Canadian Ski Instructors' Alliance Alliance des moniteurs de ski du Canada
- Formation: 1938
- Purpose: Ski teaching
- Headquarters: Montreal, Quebec
- Location: Canada;
- Website: www.snowpro.com

= Canadian Ski Instructors' Alliance =

Professional association

The Canadian Ski Instructors' Alliance (CSIA), founded in 1938, is an association of more than twenty thousand professional skiers located across Canada. The CSIA's purposes are to ensure a nationwide ski teaching standard through the development of effective skiing techniques and teaching methods and promote the importance of ski safety.

The organisation grants four general levels of certification, modular certification in snow park instruction, as well as ongoing professional development for ski instructors. Each successive level demonstrates competence in ski instruction, pedagogy, as well as individual ski performance.

==History==
The CSIA was founded in 1938.

Today, the CSIA is divided into six regional chapters: British Columbia/Yukon, Alberta, Central, Ontario, Québec and Atlantic.

The national office is the centralization point of all activities. Main responsibilities include communications, as well as programs and educational development.

==Certifications==

The CSIA has a total of four certification levels for instructors, as well as two snow park certification levels.

The first level of certification, "Level 1", is accessible to any intermediate-level skier who is at least 14 years of age. It can usually be obtained after a 3-day certification course.

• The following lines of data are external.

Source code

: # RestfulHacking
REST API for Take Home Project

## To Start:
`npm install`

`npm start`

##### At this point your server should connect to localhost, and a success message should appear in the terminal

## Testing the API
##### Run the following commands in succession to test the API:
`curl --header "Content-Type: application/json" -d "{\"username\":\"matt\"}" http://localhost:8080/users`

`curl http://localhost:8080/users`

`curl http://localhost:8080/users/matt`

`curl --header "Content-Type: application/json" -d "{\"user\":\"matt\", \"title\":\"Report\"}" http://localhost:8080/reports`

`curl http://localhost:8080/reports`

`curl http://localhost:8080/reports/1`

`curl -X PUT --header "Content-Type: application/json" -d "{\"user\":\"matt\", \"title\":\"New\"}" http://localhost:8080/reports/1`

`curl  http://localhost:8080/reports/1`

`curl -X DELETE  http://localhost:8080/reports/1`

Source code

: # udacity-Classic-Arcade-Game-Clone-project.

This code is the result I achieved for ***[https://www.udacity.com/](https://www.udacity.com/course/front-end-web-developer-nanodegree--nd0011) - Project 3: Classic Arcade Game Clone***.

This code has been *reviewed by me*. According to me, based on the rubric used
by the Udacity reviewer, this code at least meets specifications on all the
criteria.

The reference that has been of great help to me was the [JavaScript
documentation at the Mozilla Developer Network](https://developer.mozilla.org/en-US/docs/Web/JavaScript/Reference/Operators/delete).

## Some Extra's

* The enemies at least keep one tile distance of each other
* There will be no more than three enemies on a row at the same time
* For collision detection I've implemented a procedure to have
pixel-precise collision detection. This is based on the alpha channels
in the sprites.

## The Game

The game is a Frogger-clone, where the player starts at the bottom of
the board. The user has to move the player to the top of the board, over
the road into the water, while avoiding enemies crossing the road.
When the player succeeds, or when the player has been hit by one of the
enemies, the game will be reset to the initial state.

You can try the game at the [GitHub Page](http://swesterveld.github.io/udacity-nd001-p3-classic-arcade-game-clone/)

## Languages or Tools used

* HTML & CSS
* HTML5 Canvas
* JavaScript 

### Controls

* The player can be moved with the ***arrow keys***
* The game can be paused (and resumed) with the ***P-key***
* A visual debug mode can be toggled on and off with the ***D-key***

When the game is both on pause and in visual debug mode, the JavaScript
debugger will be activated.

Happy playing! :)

Each region in Canada has a coordinator who organizes Level 1 courses within their specific regions. Nevertheless, candidates may pursue their certifications within other regions. For example, a skier from the Quebec region may follow his or her instructor training and obtain certification in New Brunswick, which is part of the Atlantic region.

There is also an independent certification, "Snow Park Level 1", designed for skiers and instructors with park experience who are interested in teaching others in snow park. Since the pedagogical material seen in the Snow Park Level 1 certification course is similar to that in the Level 1 course, snow park instructors can be admitted to the Level 2 training course without holding a Level 1 certification. A Snow Park Level 2 certification course is also available.

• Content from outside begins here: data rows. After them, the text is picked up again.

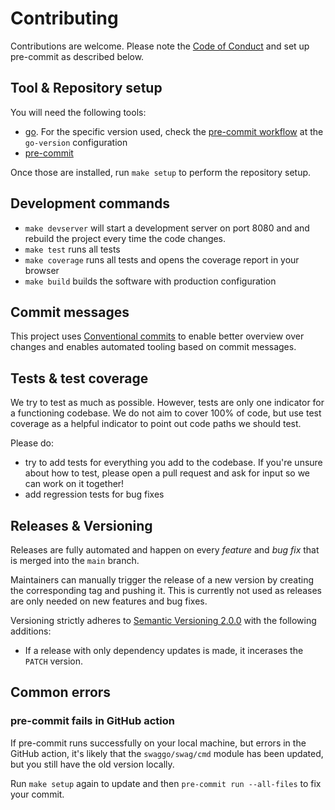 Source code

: # Contributing

Contributions are welcome. Please note the [Code of Conduct](CODE_OF_CONDUCT.md) and set up pre-commit as described below.

## Tool & Repository setup

You will need the following tools:

- [go](https://go.dev/). For the specific version used, check the [pre-commit workflow](.github/workflows/pre-commit.yml) at the `go-version` configuration
- [pre-commit](https://pre-commit.com/)

Once those are installed, run `make setup` to perform the repository setup.

## Development commands

- `make devserver` will start a development server on port 8080 and and rebuild the project every time the code changes.
- `make test` runs all tests
- `make coverage` runs all tests and opens the coverage report in your browser
- `make build` builds the software with production configuration

## Commit messages

This project uses [Conventional commits](https://www.conventionalcommits.org/en/v1.0.0-beta.4/)
to enable better overview over changes and enables automated tooling based on commit messages.

## Tests & test coverage

We try to test as much as possible. However, tests are only one indicator for a functioning codebase.
We do not aim to cover 100% of code, but use test coverage as a helpful indicator to point out code paths we should test.

Please do:

- try to add tests for everything you add to the codebase. If you're unsure about how to test, please open a pull request and ask for input so we can work on it together!
- add regression tests for bug fixes

## Releases & Versioning

Releases are fully automated and happen on every _feature_ and _bug fix_ that is merged into the `main` branch.

Maintainers can manually trigger the release of a new version by creating the corresponding tag and pushing it.
This is currently not used as releases are only needed on new features and bug fixes.

Versioning strictly adheres to [Semantic Versioning 2.0.0](https://semver.org/spec/v2.0.0.html) with the following additions:

- If a release with only dependency updates is made, it incerases the `PATCH` version.

## Common errors

### pre-commit fails in GitHub action

If pre-commit runs successfully on your local machine, but errors in the GitHub action, it's likely that the `swaggo/swag/cmd` module has been updated, but you still have the old version locally.

Run `make setup` again to update and then `pre-commit run --all-files` to fix your commit.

The second level of certification, "Level 2", is accessible to Level 1 or Snow Park Level 1 certified ski instructors who have paid their membership dues to the CSIA, as well as members of provincial partner organisations, such as the PESQ in Quebec or OT3 in Ontario, who wish to pursue their training with the CSIA for national recognition of certification. They must complete two-day training courses in both skiing and teaching development as well as pass a two-day examination.

The third level of certification, "Level 3", is considered a senior certification available to Level 2 certified ski instructors in good standing with the CSIA. It consists of three-day training courses in both skiing and teaching development as well as a two-day examination that includes ski-offs assessed by at least four Level 3 course conductors, all of whom must hold a Level 4 certification. Many instructors train for several years and make several attempts before successfully sitting the certification exam.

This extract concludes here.